Remembering the victims: Kobani massacre, 8 years on

KOBANI, Syria (North Press) – Eight years have elapsed since the Kobani massacre, yet Jahida still vividly recalls the details of her son’s murder. He was just ten years old when he was killed.

Jahida al-Daher, a 40-year-old Kobani resident, recounts the events from eight years ago to North Press, “On that fateful night, my three children and I were at home when the shooting began. Unfortunately, my eldest child lost his life. My husband was away, working in Qamishli.”

Kobani residents refer to June 25, 2015, as the “night of treachery.” It was on this night when the Islamic State (ISIS) launched an attack on the city, claiming the lives of 253 people and injuring 273 others, most of whom were children, women, and elderly.

Muhammad and Daher

Al-Daher says, “I called my son three times, but he did not stop running towards his grandfather’s house after we heard the sound of gunfire that had filled the city. Suddenly, my son Daher fell to the ground in front of our house. I saw his blood; he was hit by a bullet close to his heart.”

At first, the woman thought that the sound of gunfire was a celebration of having “liberated the town of Sarrin, south of Kobani, from ISIS.” However, she was shocked when she saw, with her own eyes, an ISIS gunman firing towards them and, eventually, her son was hit.

“My son lost his life in my arms covered in blood while his elder brother was crying,” the grieved mother tells North Press.

With sadness and pain, she adds, “If Daher were still alive, he would have been about 16 years old.” The woman demands that the killers and perpetrators of the massacre be held accountable.

Died of agony over daughter’s death

The tragedy of Shahin Baker, 50, is no different from the previous one, as he lost her 11-year-old daughter, Zouzan, in the massacre.

Baker, who lives in the Kaniya Kurdan neighborhood, in the eastern part of the city, says that the sound of gunfire continued without interruption. When he and his family left the house, he saw more than a hundred people on the street. “All the neighbors were outside their homes,” he says.

Baker states that, within a span of two minutes of leaving their house, they were met with a barrage of bullets in which his daughter lost her life.

At the time, Zouzan was in fifth grade, and her mother died  overwhelmed by her daughter’s death.

Baker urges the Autonomous Administration of North and East Syria (AANES) to bring justice to the victims and to hold accountable all those involved in the massacre in the presence of the victims’ families.

Double tragedy

Hadiba Ali, 56, had to cope with a double tragedy as she lost her child and her husband in the massacre. 

Even eight years after the massacre, Ali has not been able to forget what happened. Every little detail is still vividly etched in her memory.

“It was the seventh day of Ramadan,” she tells North Press. “My children and the neighborhood’s residents were asleep in their homes. Suddenly, the sound of gunfire, and the crying and wailing of the neighbors was heard loudly.”

She adds to North Press, “We got out of home to see what is going on; we saw bodies west of our home and four ISIS gunmen in a vehicle.”

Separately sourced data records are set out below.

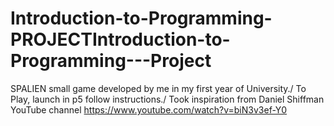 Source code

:# Introduction-to-Programming-PROJECTIntroduction-to-Programming---Project

SPALIEN small game developed by me in my first year of University./
To Play, launch in p5 follow instructions./
Took inspiration from Daniel Shiffman YouTube channel https://www.youtube.com/watch?v=biN3v3ef-Y0

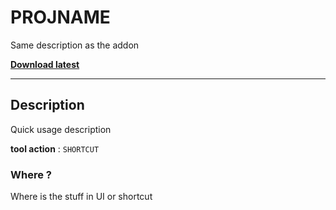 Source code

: # PROJNAME

Same description as the addon

<!-- /!\ Alpha, work in progress -->

**[Download latest](https://github.com/Pullusb/REPO_NAME/archive/master.zip)**

<!-- ### [Demo Youtube]() -->

---  

## Description

Quick usage description

**tool action** : `SHORTCUT`


### Where ?

Where is the stuff in UI or shortcut

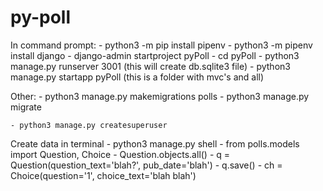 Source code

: # py-poll

In command prompt: 
    -  python3 -m pip install pipenv 
    -  python3 -m pipenv install django 
    -  django-admin startproject pyPoll 
    -  cd pyPoll 
    -  python3 manage.py runserver 3001  (this will create db.sqlite3 file)
    -  python3 manage.py startapp pyPoll (this is a folder with mvc's and all)

Other:
    -  python3 manage.py makemigrations polls 
    -  python3 manage.py migrate 

    - python3 manage.py createsuperuser

Create data in terminal
    - python3 manage.py shell
    - from polls.models import Question, Choice
    - Question.objects.all()
    - q = Question(question_text='blah?', pub_date='blah')
    - q.save()
    - ch = Choice(question='1', choice_text='blah blah') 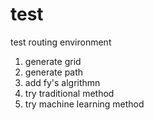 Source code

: # test
test routing environment  
1. generate grid
2. generate path
3. add fy's algrithmn
4. try traditional method
5. try machine learning method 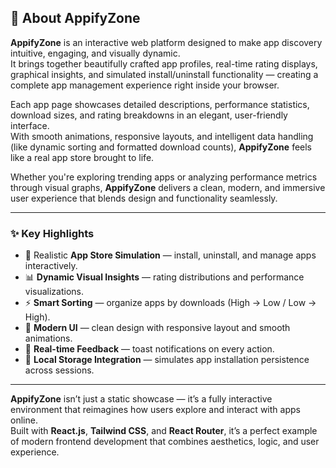 ## 📝 About AppifyZone

**AppifyZone** is an interactive web platform designed to make app discovery intuitive, engaging, and visually dynamic.  
It brings together beautifully crafted app profiles, real-time rating displays, graphical insights, and simulated install/uninstall functionality — creating a complete app management experience right inside your browser.

Each app page showcases detailed descriptions, performance statistics, download sizes, and rating breakdowns in an elegant, user-friendly interface.  
With smooth animations, responsive layouts, and intelligent data handling (like dynamic sorting and formatted download counts), **AppifyZone** feels like a real app store brought to life.

Whether you're exploring trending apps or analyzing performance metrics through visual graphs, **AppifyZone** delivers a clean, modern, and immersive user experience that blends design and functionality seamlessly.

---

### ✨ Key Highlights
- 📱 Realistic **App Store Simulation** — install, uninstall, and manage apps interactively.  
- 📊 **Dynamic Visual Insights** — rating distributions and performance visualizations.  
- ⚡ **Smart Sorting** — organize apps by downloads (High → Low / Low → High).  
- 🎨 **Modern UI** — clean design with responsive layout and smooth animations.  
- 💬 **Real-time Feedback** — toast notifications on every action.  
- 💾 **Local Storage Integration** — simulates app installation persistence across sessions.

---

**AppifyZone** isn’t just a static showcase — it’s a fully interactive environment that reimagines how users explore and interact with apps online.  
Built with **React.js**, **Tailwind CSS**, and **React Router**, it’s a perfect example of modern frontend development that combines aesthetics, logic, and user experience.
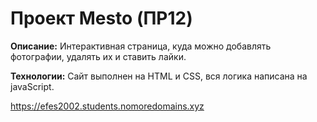 # Проект Mesto (ПР12)

**Описание:**
Интерактивная страница, куда можно добавлять фотографии, удалять их и ставить лайки.

**Технологии:**
Сайт выполнен на HTML и CSS, вся логика написана на javaScript.

https://efes2002.students.nomoredomains.xyz
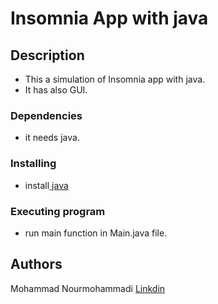 # Insomnia App with java

## Description

* This a simulation of Insomnia app with java.
* It has also GUI.


### Dependencies

* it needs java.

### Installing

* install<a href="https://www.java.com/"> java </a>

### Executing program

* run main function in Main.java file.

## Authors

Mohammad Nourmohammadi [Linkdin](https://www.linkedin.com/in/mohammad-nourmohammadi/)
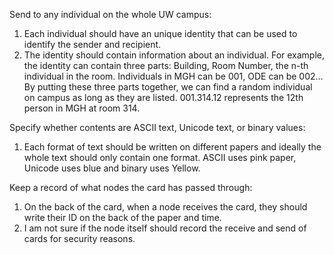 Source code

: Send to any individual on the whole UW campus:
1. Each individual should have an unique identity that can be used to identify the sender and recipient.
2. The identity should contain information about an individual. For example,  the identity can contain three parts: Building, Room Number, the n-th individual in the room. Individuals in MGH can be 001, ODE can be 002... By putting these three parts together, we can find a random individual on campus as long as they are listed. 001.314.12 represents the 12th person in MGH at room 314.

Specify whether contents are ASCII text, Unicode text, or binary values:
1. Each format of text should be written on different papers and ideally the whole text should only contain one format. ASCII uses pink paper, Unicode uses blue and binary uses Yellow.

Keep a record of what nodes the card has passed through:
1. On the back of the card, when a node receives the card, they should write their ID on the back of the paper and time.
2. I am not sure if the node itself should record the receive and send of cards for security reasons. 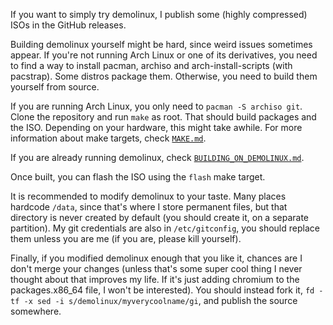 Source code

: If you want to simply try demolinux, I publish some (highly compressed) ISOs in the GitHub releases.

Building demolinux yourself might be hard, since weird issues sometimes appear.
If you're not running Arch Linux or one of its derivatives, you need to find a way to install
pacman, archiso and arch-install-scripts (with pacstrap). Some distros package them. Otherwise,
you need to build them yourself from source.

If you are running Arch Linux, you only need to `pacman -S archiso git`. Clone the repository
and run `make` as root. That should build packages and the ISO. Depending on your hardware, this
might take awhile. For more information about make targets, check [`MAKE.md`](./docs/MAKE.md).

If you are already running demolinux, check [`BUILDING_ON_DEMOLINUX.md`](./docs/BUILDING_ON_DEMOLINUX.md).

Once built, you can flash the ISO using the `flash` make target.

It is recommended to modify demolinux to your taste. Many places hardcode `/data`, since that's where
I store permanent files, but that directory is never created by default (you should create it, on a separate partition).
My git credentials are also in `/etc/gitconfig`, you should replace them unless you are me (if you are, please kill yourself).

Finally, if you modified demolinux enough that you like it, chances are I don't merge your changes (unless that's some
super cool thing I never thought about that improves my life. If it's just adding chromium to the packages.x86_64 file,
I won't be interested). You should instead fork it, `fd -tf -x sed -i s/demolinux/myverycoolname/gi`, and publish the source somewhere.

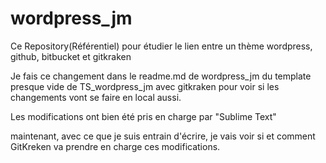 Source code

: # wordpress_jm
Ce Repository(Référentiel) pour étudier le lien entre un thème wordpress, github, bitbucket et gitkraken

Je fais ce changement dans le readme.md de wordpress_jm du template presque vide de TS_wordpress_jm avec gitkraken 
pour voir si les changements vont se faire en local aussi.

Les modifications ont bien été pris en charge par "Sublime Text"

maintenant, avec ce que je suis entrain d'écrire, je vais voir si et comment GitKreken va prendre en charge ces modifications. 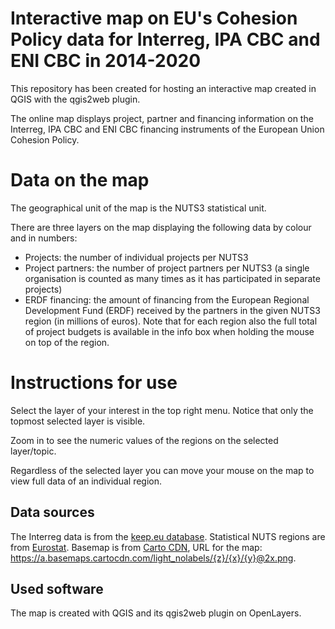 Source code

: # Interactive map on EU's Cohesion Policy data for Interreg, IPA CBC and ENI CBC in 2014-2020

This repository has been created for hosting an interactive map created in QGIS with the qgis2web plugin.

The online map displays project, partner and financing information on the Interreg, IPA CBC and ENI CBC financing instruments of the European Union Cohesion Policy. 

# Data on the map

The geographical unit of the map is the NUTS3 statistical unit.  

There are three layers on the map displaying the following data by colour and in numbers:
- Projects: the number of individual projects per NUTS3
- Project partners: the number of project partners per NUTS3 (a single organisation is counted as many times as it has participated in separate projects)
- ERDF financing: the amount of financing from the European Regional Development Fund (ERDF) received by the partners in the given NUTS3 region (in millions of euros). Note that for each region also the full total of project budgets is available in the info box when holding the mouse on top of the region.

# Instructions for use

Select the layer of your interest in the top right menu. Notice that only the topmost selected layer is visible. 

Zoom in to see the numeric values of the regions on the selected layer/topic.  

Regardless of the selected layer you can move your mouse on the map to view full data of an individual region.  

## Data sources

The Interreg data is from the [keep.eu database](https://keep.eu).
Statistical NUTS regions are from [Eurostat](https://ec.europa.eu/eurostat/web/gisco/geodata/reference-data/administrative-units-statistical-units/nuts).
Basemap is from [Carto CDN](https://carto.com/basemaps/), URL for the map: https://a.basemaps.cartocdn.com/light_nolabels/{z}/{x}/{y}@2x.png.

## Used software

The map is created with QGIS and its qgis2web plugin on OpenLayers.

The four gunmen then opened fire, injuring Ali, her child and her husband. Her husband and son succumbed to their wounds.

She and three of her children were injured. She was hit in the shoulder, her eldest daughter was wounded in both her legs, her second daughter was injured in the side of her torso, and her third child was also injured.

Jihan Muhammad Bozan, an official at the Martyrs’ Families Association, an organization affiliated with the AANES concerned about families of the victims who were killed either in Turkish shelling or in battles against ISIS, states that 253 individuals were killed in the massacre and 273 others were  injured.

Among the victims were 37 children and 77 women, three of whom were pregnant at the time. The massacre also left 93 children without one or both of their parents.

Bozan adds that when ISIS attacked Kobani and committed the massacre, they didn’t differentiate between young and old, child and adult, or between a father and a mother. There were children as young as one to 10 years old who were killed without any hesitation.